* Problem to work on
Go to the line below containing "However, there are" and print exactly from there through the line containing "Recalling our earlier", both included. Print nothing else.
START Given records
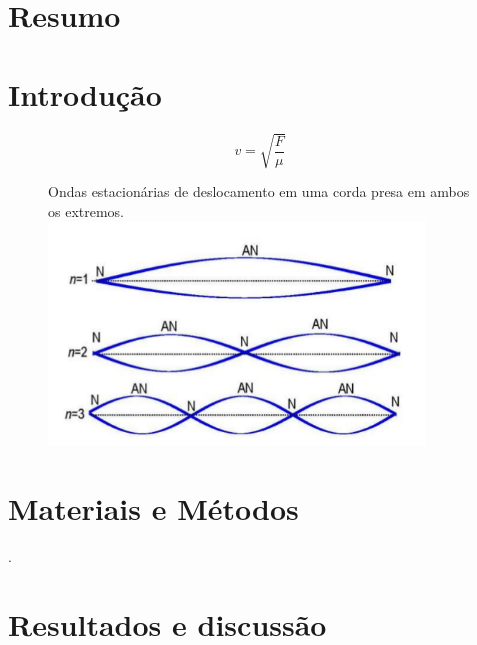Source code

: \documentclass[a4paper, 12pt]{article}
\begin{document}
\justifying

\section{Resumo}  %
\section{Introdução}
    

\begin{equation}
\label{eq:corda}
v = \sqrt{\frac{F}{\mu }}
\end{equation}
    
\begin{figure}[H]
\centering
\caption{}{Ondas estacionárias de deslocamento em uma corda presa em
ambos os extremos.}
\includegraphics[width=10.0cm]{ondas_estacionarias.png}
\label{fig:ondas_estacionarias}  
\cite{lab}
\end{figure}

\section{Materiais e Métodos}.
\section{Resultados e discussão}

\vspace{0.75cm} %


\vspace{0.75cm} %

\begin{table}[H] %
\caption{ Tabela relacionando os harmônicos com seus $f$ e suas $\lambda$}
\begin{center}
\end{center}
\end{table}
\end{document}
END Given records
START Given records
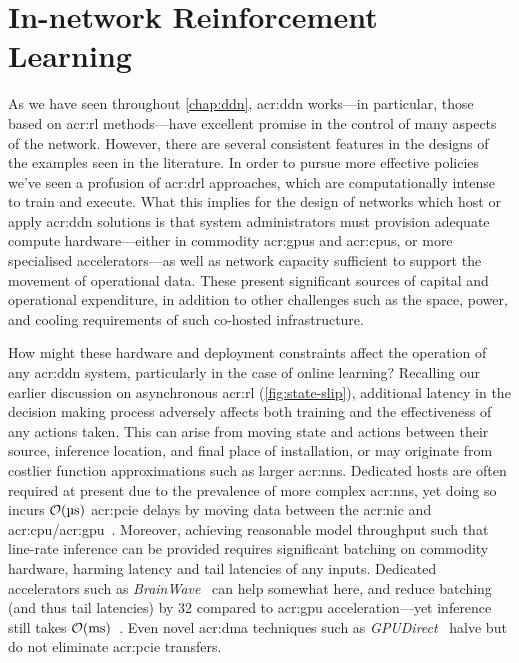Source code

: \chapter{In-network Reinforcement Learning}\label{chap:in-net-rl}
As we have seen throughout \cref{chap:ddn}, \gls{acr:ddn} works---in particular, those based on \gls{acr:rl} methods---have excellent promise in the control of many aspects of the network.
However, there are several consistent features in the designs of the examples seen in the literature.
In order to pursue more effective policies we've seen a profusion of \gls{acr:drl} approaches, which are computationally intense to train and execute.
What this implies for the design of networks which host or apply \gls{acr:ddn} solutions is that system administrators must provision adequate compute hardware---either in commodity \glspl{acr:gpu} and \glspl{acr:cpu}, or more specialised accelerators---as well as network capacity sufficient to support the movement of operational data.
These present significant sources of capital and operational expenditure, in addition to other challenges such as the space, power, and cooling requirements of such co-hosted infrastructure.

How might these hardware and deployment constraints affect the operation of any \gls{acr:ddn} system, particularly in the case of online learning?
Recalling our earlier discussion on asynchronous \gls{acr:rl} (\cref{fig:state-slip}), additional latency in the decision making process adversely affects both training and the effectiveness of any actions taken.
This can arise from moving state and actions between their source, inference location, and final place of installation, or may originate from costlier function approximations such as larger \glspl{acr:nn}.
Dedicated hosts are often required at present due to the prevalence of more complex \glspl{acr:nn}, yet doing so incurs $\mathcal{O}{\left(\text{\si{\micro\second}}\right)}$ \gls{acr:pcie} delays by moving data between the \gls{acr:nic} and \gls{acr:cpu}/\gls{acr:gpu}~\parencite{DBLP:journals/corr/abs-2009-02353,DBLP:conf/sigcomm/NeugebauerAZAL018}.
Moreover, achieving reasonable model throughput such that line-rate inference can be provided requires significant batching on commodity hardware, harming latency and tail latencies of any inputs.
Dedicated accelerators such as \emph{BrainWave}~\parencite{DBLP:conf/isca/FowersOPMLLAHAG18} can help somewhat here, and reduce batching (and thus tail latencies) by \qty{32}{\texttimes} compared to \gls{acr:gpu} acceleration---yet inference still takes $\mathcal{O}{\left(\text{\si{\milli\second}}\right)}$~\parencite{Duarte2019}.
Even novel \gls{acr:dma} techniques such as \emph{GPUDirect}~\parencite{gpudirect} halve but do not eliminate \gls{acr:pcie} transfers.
END Given records
* Final answer
However, there are several consistent features in the designs of the examples seen in the literature.
In order to pursue more effective policies we've seen a profusion of \gls{acr:drl} approaches, which are computationally intense to train and execute.
What this implies for the design of networks which host or apply \gls{acr:ddn} solutions is that system administrators must provision adequate compute hardware---either in commodity \glspl{acr:gpu} and \glspl{acr:cpu}, or more specialised accelerators---as well as network capacity sufficient to support the movement of operational data.
These present significant sources of capital and operational expenditure, in addition to other challenges such as the space, power, and cooling requirements of such co-hosted infrastructure.

How might these hardware and deployment constraints affect the operation of any \gls{acr:ddn} system, particularly in the case of online learning?
Recalling our earlier discussion on asynchronous \gls{acr:rl} (\cref{fig:state-slip}), additional latency in the decision making process adversely affects both training and the effectiveness of any actions taken.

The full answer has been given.